Metasploit modules used by malicious exploit kit in the wild

October 3, 2014

The Dell Sonicwall Threats Research team has discovered an exploit kit which uses Metasploit modules to attack the user system. This kit is identified to be NailedPack. This is a multi-payload exploit kit targeting users based on their browser and operating system.

Infection Cycle:

A legitimate website is infected by injecting an iframe, which redirects the users to malicious server. Injected iframe is obfuscated by using a JavaScript Packer.

Fig-1 : Obfuscated injected Iframe

Fig-2 : DeObfuscated Iframe

After deobfuscation generated iframe redirects users to landing page served on malicious server. Landing page uses AutoPwn Metasploit module rather than the traditional Plugin Detect JavaScript library as used by other Exploit Kits.

Image 1 Image 2
Fig 3 : Obfuscated AutoPwn module Fig 4 : DeObfuscated AutoPwn module

Above script identifies the Operating Sytem, Browser and its version and sends this information to server in base64 encoded format.

Fig 5 : Base64 encoded Target system information

In response to the above information, server sends an obfuscated javascript which has a list of checks based on which it requests for corresponding exploits.

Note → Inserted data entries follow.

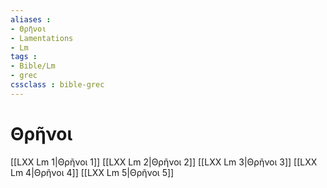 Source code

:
 ```yaml
---
aliases : 
- Θρῆνοι
- Lamentations
- Lm
tags : 
- Bible/Lm
- grec
cssclass : bible-grec
---
```


# Θρῆνοι

[[LXX Lm 1|Θρῆνοι 1]]
[[LXX Lm 2|Θρῆνοι 2]]
[[LXX Lm 3|Θρῆνοι 3]]
[[LXX Lm 4|Θρῆνοι 4]]
[[LXX Lm 5|Θρῆνοι 5]]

Fig 6 : DeObfuscated Script to check vulnerability

This pack requests for multiple exploits and on successful exploitation additional malware might be downloaded to the system. During our analysis we did not observe any active payload being served.

Having up to date software will help in mitigating this Exploit Kit. Dell Sonicwall Threats Research team will keep on monitoring this Exploit Kit and add update mitigation signatures as required.